It goes like this: You have a feeling, say anxiety, and a thought comes with it, say: I gotta get outa here! It's more like a command, isn't it? So you obey, right? You try to get out. But maybe you can't, so you get more anxious; as you get more anxious, your mind develops the thought, embellishing the fantasy of disaster if you fail to escape. More anxiety. Shall I go on? Have you been there?
Actually, let's do another run. You're bummed because you missed the train. Sad, sinking feeling. Your brain, responding helpfully, remembers all other sad, sinking moments; times you failed, times you lost things, and then even more helpfully (because the brain loves to be in control), starts predicting more failure in the future. How are you doing?

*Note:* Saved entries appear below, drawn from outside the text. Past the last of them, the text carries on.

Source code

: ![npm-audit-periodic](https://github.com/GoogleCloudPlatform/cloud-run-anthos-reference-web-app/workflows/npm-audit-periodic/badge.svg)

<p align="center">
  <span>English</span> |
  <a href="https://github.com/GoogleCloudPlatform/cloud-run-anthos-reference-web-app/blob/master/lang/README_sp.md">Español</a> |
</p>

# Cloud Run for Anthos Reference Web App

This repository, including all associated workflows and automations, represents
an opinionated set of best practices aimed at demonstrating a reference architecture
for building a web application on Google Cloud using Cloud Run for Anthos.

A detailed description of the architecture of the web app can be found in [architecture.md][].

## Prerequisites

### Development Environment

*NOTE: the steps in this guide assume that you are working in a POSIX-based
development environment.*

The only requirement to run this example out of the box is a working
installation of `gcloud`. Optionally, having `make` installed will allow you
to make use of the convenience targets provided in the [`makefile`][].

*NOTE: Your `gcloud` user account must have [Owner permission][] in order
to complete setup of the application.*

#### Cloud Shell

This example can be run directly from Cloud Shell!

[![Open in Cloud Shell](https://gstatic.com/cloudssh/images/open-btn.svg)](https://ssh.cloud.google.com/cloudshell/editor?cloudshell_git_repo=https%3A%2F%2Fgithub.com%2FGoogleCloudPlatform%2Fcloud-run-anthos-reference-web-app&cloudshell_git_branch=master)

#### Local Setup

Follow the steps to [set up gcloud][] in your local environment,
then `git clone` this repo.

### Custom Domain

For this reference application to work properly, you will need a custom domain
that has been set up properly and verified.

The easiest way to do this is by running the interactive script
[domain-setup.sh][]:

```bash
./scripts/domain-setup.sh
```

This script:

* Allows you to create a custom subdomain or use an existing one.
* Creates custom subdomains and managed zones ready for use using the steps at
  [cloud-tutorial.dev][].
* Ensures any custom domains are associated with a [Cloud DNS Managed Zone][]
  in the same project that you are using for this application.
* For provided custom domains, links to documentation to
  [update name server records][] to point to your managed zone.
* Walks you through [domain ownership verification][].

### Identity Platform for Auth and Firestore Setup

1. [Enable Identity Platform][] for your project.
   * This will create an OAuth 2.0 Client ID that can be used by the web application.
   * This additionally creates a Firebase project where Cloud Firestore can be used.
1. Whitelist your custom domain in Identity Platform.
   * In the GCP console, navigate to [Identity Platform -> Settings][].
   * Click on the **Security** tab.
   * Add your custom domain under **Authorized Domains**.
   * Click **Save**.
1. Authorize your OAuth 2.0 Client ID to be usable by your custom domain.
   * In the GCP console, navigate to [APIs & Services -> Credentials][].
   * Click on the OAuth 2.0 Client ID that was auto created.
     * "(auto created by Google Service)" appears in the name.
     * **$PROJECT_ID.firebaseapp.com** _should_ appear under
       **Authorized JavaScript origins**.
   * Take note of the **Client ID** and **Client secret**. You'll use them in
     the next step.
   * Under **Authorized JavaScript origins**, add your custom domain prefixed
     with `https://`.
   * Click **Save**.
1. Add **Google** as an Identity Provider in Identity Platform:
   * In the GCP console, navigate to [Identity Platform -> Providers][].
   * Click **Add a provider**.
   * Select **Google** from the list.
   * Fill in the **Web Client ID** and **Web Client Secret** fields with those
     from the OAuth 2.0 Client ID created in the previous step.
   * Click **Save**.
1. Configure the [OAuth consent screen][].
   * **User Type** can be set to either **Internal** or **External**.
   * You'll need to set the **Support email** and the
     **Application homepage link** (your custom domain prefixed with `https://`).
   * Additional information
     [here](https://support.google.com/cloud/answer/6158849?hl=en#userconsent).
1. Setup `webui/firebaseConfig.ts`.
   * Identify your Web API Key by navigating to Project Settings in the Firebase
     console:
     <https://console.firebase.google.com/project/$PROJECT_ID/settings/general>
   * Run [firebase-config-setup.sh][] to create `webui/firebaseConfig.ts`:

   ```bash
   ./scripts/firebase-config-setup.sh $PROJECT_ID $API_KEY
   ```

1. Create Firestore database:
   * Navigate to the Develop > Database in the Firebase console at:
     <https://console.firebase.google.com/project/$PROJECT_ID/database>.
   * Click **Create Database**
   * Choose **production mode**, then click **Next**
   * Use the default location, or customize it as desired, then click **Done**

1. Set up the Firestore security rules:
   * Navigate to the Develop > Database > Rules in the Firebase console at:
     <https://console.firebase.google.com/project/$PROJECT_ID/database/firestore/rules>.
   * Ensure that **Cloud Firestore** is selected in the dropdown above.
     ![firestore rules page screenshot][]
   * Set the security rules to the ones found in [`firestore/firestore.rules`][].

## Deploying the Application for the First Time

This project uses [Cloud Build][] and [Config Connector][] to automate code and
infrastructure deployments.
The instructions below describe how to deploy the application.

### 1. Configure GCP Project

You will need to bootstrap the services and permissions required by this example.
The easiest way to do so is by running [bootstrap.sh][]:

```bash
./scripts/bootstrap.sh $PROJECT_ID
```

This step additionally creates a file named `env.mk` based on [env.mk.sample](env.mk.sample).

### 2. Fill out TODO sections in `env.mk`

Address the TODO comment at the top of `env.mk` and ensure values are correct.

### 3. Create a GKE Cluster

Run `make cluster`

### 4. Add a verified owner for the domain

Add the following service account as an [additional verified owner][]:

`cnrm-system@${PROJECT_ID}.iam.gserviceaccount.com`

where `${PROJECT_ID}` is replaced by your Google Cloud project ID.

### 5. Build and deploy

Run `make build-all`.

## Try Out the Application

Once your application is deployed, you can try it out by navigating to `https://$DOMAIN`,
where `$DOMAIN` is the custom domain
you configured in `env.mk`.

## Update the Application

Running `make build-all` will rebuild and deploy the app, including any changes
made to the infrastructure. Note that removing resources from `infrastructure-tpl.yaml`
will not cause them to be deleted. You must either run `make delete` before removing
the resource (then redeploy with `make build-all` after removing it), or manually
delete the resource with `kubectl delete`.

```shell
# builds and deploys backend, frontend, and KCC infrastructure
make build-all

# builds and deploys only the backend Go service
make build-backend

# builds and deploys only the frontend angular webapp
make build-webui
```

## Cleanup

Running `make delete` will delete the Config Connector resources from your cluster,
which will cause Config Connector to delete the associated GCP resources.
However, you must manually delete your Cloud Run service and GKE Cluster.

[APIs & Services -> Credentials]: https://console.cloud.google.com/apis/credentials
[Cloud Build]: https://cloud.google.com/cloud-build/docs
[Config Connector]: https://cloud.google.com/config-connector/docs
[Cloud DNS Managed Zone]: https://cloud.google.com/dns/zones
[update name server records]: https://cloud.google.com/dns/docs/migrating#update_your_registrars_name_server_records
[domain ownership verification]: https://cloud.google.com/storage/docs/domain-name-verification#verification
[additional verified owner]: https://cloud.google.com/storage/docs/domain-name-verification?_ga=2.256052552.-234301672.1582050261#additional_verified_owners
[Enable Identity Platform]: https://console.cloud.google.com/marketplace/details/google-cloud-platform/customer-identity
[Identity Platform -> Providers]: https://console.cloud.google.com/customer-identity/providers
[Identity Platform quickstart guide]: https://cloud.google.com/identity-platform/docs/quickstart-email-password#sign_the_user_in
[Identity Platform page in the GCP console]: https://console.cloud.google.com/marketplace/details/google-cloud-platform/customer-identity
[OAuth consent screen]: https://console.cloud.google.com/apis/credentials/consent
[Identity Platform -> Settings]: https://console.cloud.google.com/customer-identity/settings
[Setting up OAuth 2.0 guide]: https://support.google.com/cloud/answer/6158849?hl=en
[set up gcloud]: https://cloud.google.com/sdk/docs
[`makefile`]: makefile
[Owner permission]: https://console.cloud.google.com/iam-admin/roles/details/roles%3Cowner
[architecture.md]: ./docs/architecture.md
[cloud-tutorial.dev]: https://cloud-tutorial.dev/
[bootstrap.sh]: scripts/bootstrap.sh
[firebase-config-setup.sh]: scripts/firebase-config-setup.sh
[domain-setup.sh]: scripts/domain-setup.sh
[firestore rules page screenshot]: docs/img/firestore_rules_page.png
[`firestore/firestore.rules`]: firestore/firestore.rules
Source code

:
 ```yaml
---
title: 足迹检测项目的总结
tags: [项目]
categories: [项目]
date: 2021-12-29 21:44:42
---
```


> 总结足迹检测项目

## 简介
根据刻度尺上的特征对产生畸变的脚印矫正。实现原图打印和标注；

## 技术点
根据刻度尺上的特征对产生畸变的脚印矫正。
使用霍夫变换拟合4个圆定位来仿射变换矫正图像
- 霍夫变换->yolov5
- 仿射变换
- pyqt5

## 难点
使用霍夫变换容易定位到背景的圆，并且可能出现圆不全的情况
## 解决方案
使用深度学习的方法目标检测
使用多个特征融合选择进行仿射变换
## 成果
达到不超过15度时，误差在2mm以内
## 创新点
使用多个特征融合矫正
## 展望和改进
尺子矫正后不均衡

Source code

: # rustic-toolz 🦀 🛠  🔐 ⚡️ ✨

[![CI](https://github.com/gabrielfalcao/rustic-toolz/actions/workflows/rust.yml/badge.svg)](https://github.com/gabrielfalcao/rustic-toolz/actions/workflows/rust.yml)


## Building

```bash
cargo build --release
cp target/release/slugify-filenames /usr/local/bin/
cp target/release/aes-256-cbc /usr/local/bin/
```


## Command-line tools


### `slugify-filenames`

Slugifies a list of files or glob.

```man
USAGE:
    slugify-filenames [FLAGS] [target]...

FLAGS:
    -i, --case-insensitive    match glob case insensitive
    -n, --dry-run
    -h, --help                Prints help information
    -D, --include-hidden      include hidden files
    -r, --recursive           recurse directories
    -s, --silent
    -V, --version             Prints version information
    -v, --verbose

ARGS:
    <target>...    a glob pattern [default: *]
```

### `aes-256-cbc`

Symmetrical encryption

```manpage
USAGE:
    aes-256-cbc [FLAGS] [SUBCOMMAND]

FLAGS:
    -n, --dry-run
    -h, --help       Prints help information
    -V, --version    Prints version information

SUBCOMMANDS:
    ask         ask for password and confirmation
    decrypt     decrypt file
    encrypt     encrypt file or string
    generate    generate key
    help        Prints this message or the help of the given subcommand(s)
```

Luckily there is a way out of this rat chase. When I ask my clients about feelings, I distinguish sensation from thought. Sometimes I really push it--drive a wedge between the feeling and the thought--because it we can get so caught in the thought that we mistake it for a feeling. As in: I feel that he is a big asshole. This is not a feeling. The feeling is anger. It generates a thought that seems like reality (he is an asshole). The sensation might be: heart racing, blood rushing, energy surging. Focusing on just that, letting it rise and fade away like all phenomena. Staying simple like this creates space between the feelings and thoughts, and then the feedback loop ceases.
Furthermore, if you've been through it, you will soon notice that the thought returns. So, you do it again, and each time the thought feels less and less like the truth. Accept the feeling, suspect the thought, I like to say. When we understand that the thought is not reality, then we can play with it, turn it around, shift perspective, become agile, and in the process get exactly what we want.